Member of the Legislative Council of Western Australia
- In office 22 May 1962 – 21 May 1965 Serving with Arthur Griffith Ruby Hutchison
- Preceded by: George Jeffery
- Succeeded by: None (abolished)
- Constituency: Suburban
- In office 22 May 1965 – 21 May 1968 Serving with Arthur Griffith
- Preceded by: None (new creation)
- Succeeded by: Roy Claughton
- Constituency: North Metropolitan

Personal details
- Born: 19 April 1909 Maylands, Western Australia, Australia
- Died: 11 July 1990 (aged 81) Canberra, Australia
- Party: Liberal
- Other political affiliations: Independent (1956)

= Herbert R. Robinson =

Australian politician

Herbert Richard Robinson (19 April 1909 – 11 July 1990) was an Australian politician who served in the Legislative Council of Western Australia from 1962 to 1968, representing the Liberal Party.

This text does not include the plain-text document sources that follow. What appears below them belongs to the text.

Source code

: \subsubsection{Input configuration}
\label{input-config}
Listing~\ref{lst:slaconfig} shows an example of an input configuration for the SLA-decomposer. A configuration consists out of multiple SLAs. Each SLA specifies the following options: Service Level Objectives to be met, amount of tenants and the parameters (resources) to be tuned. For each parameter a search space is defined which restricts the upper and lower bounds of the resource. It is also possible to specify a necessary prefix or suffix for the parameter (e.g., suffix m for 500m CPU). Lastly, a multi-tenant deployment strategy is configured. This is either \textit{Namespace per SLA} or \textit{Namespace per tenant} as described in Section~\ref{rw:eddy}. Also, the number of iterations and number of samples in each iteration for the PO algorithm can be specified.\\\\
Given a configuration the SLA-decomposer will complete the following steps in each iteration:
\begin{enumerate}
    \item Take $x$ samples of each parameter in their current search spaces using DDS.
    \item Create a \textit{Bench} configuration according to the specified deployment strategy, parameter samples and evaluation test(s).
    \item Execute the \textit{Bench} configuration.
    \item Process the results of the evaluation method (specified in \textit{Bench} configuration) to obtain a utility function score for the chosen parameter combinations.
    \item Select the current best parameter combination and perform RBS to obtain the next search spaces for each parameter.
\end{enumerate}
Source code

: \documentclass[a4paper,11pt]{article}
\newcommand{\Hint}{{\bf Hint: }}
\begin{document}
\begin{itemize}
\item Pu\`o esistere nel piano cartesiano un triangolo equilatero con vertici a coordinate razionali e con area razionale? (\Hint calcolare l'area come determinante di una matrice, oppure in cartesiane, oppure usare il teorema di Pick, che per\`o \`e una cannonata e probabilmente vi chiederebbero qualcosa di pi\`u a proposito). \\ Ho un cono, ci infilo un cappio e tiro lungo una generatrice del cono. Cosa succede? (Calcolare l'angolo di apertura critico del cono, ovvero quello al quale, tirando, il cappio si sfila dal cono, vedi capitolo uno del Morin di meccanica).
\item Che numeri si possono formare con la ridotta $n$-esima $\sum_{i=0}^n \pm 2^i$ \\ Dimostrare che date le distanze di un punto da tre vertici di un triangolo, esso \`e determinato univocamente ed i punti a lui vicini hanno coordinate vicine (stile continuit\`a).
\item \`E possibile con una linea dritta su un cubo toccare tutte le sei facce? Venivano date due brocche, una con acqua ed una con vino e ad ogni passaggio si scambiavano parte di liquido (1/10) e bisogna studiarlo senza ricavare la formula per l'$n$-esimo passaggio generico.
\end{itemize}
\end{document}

Robinson was born in Perth to Mary Ellen (née Englett) and Richard Herbert Robinson. His father was killed in action in France when he was eight years old, in April 1918. Robinson attended St Patrick's Boys' School, and after leaving school worked for a period as a clerk for the Western Australian Government Railways. In 1933, he and his sister opened the Roxy Gardens, a 900-seater outdoor theatre in Maylands. The following year, the Robinsons took over the nearby Lyric Theatre, which had been built in 1928 by Thomas Coombe. They remained owners of both theatres until their eventual closure in the early 1960s, with Robinson serving as president of the Motion Picture Exhibitors' Association of Western Australia from 1951 to 1956.

Robinson enlisted in the Australian Army during World War II, and by the end of the war was a class-one warrant officer. He was elected to the Perth Road Board (now the City of Stirling) in 1951, and from 1959 to 1961 served as its chairman. When the Perth Road Board became the Shire of Perth in 1961, he was elected shire president, serving in the position until he left the council in 1963. In 1956, Robinson unsuccessfully stood as an independent candidate for the Legislative Assembly, gaining 20.4 percent of the vote in the seat of Maylands. He joined the Liberal Party the following year, and was elected to the Legislative Council in 1962, representing the three-member Suburban Province. In 1965, the existing Legislative Council provinces were abolished, and replaced by new two-member provinces. Robinson was appointed to the new North Metropolitan Province, serving a three-year term. He contested the seat in 1968, but lost to Labor's Roy Claughton. In retirement, Robinson moved to Canberra, dying there in July 1990, aged 81.